她是个高三学生,还没有谈过男朋友。有几个男生追过她,但没被她看上过,因为她只喜欢TFBOYS。有天晚自习,放学后她独自回家,哼着小时代的《时间煮雨》,很不走运地遇上一辆黑车。司机是个邪恶的中年男人,用迷药蒙住她的嘴巴,几秒钟就让她昏迷了。
在那个忧伤的春夜,细雨靡靡,晚风沉醉。她不知道车子开了多久,等到苏醒,在一个陌生的房间。然后,她被强奸了。强奸之后,还没来得及痛哭,对方用铁锤重击她的后脑勺,然后狠狠掐她的脖子,杀死了她。
凶手是个变态,死亡的瞬间,她才第一次看清那张男人的脸。
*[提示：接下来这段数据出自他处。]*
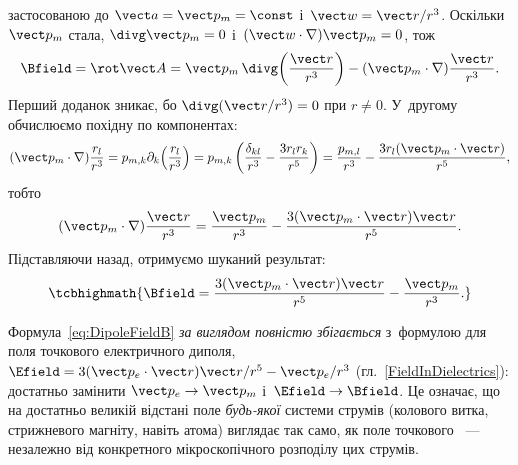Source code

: застосованою до $\vect a=\vect p_m=\const$ і~$\vect w = \vect r/r^3$. Оскільки $\vect p_m$
стала, $\divg\vect p_m=0$ і~$(\vect w\cdot\nabla)\vect p_m=0$, тож
\begin{equation*}
	\Bfield = \rot\vect A = \vect p_m\,\divg\!\left(\frac{\vect r}{r^3}\right) - (\vect p_m\cdot\nabla)\frac{\vect r}{r^3}.
\end{equation*}
Перший доданок зникає, бо $\divg(\vect r/r^3)=0$ при $r\neq0$. У~другому обчислюємо
похідну по компонентах:
\begin{equation*}
	(\vect p_m\cdot\nabla)\frac{r_l}{r^3}
	= p_{m,k}\partial_k\!\left(\frac{r_l}{r^3}\right)
	= p_{m,k}\left(\frac{\delta_{kl}}{r^3} - \frac{3r_l r_k}{r^5}\right)
	= \frac{p_{m,l}}{r^3} - \frac{3r_l(\vect p_m\cdot\vect r)}{r^5},
\end{equation*}
тобто
\begin{equation*}
	(\vect p_m\cdot\nabla)\frac{\vect r}{r^3} = \frac{\vect p_m}{r^3} - \frac{3(\vect p_m\cdot\vect r)\vect r}{r^5}.
\end{equation*}
Підставляючи назад, отримуємо шуканий результат:
\begin{equation}\label{eq:DipoleFieldB}
	\tcbhighmath{
		\Bfield = \frac{3(\vect p_m\cdot\vect r)\vect r}{r^5} - \frac{\vect p_m}{r^3}.
	}
\end{equation}

\begin{Attention}
	Формула~\eqref{eq:DipoleFieldB} \emph{за виглядом повністю збігається} з~формулою для
	поля точкового електричного диполя, $\Efield = 3(\vect p_e\cdot\vect r)\vect r/r^5 -
		\vect p_e/r^3$ (гл.~\ref{FieldInDielectrics}): достатньо замінити $\vect p_e \to \vect
		p_m$ і~$\Efield \to \Bfield$. Це означає, що на достатньо великій відстані поле
	\emph{будь-якої} системи струмів (колового витка, стрижневого магніту, навіть атома)
	виглядає так само, як поле точкового ~--- незалежно від
	конкретного мікроскопічного розподілу цих струмів.
\end{Attention}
她还没工夫恨他,也没想到被强奸后怀孕之类糗事,整个大脑只剩下恐惧,如果自己死了怎么办?真的真的真的很害怕变成一具尸体。
她变成了一具尸体。
死亡是什么感觉呢?的确是有个隧道一样的东西,好像把一辈子所有的经历,全都变成电影在眼前回放,不仅是画面还有声音和气味,包括皮肤的触觉。自己出生时的啼哭,吃到的第一口奶的滋味,少女时代的喜怒哀乐,第一次暗恋上初中体育老师,哪怕最微弱的情绪,无病呻吟的叹息,都不会错过丝毫。
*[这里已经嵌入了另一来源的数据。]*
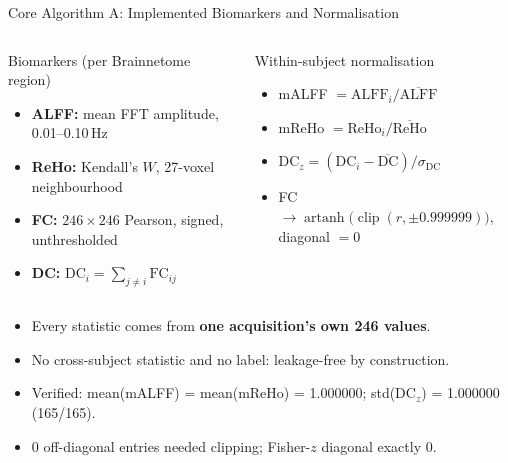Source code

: \documentclass[aspectratio=169,11pt]{beamer}
\begin{document}
\begin{frame}{Core Algorithm A: Implemented Biomarkers and Normalisation}
  \begin{columns}[T,onlytextwidth]
      \begin{block}{Biomarkers (per Brainnetome region)}
        \footnotesize
        \begin{itemize}
          \item \textbf{ALFF:} mean FFT amplitude, 0.01--0.10\,Hz
          \item \textbf{ReHo:} Kendall's $W$, 27-voxel neighbourhood
          \item \textbf{FC:} $246\times246$ Pearson, signed, unthresholded
          \item \textbf{DC:} $\mathrm{DC}_i=\sum_{j\neq i}\mathrm{FC}_{ij}$
        \end{itemize}
      \end{block}
      \begin{block}{Within-subject normalisation}
        \footnotesize
        \begin{itemize}
          \item mALFF $=\mathrm{ALFF}_i/\overline{\mathrm{ALFF}}$
          \item mReHo $=\mathrm{ReHo}_i/\overline{\mathrm{ReHo}}$
          \item $\mathrm{DC}_z=(\mathrm{DC}_i-\overline{\mathrm{DC}})/\sigma_{\mathrm{DC}}$
          \item FC $\rightarrow\operatorname{artanh}\bigl(\operatorname{clip}(r,\pm0.999999)\bigr)$, diagonal $=0$
        \end{itemize}
      \end{block}
  \end{columns}
  \vspace{0.2cm}
  \begin{itemize}
    \item Every statistic comes from \textbf{one acquisition's own 246 values}.
    \item No cross-subject statistic and no label: leakage-free by construction.
    \item Verified: mean(mALFF) = mean(mReHo) = 1.000000; std(DC$_z$) = 1.000000 (165/165).
    \item 0 off-diagonal entries needed clipping; Fisher-$z$ diagonal exactly 0.
  \end{itemize}
\end{frame}
\end{document}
隧道尽头,她回到自己的身体,不再感到疼痛、窒息与绝望。丝毫不能动弹,也发不出任何声音,尽管很想尖叫,哪怕撕破嗓子。那个男人将她装入麻袋,刚死的身体还没僵硬,关节还可以活动,体温还残留在三十度。麻袋装入汽车后备箱,后半夜开了不知多久,也无法确知具体位置。她记得自己又被搬下汽车,被那个家伙从地上拖过。那里冰冷冰冷的,她很害怕会不会是殡仪馆?后来她才觉得,要是殡仪馆或火葬场的话,实在是件太走运的事了。
她被塞进了一个冰柜。
冷气很足,零下二十度,但在尸体界看来,这样的温度非常舒适。这个冰柜不大,最长不超过一米五,大概是冷藏雪糕的吧,被横躺着放在地上,像一口小小的棺材。她是个高挑瘦长的女孩,只能弯着膝盖塞进去,双手蜷缩在胸前,臀部顶着冰柜内壁,额头靠在门内侧,很快结上一层霜花。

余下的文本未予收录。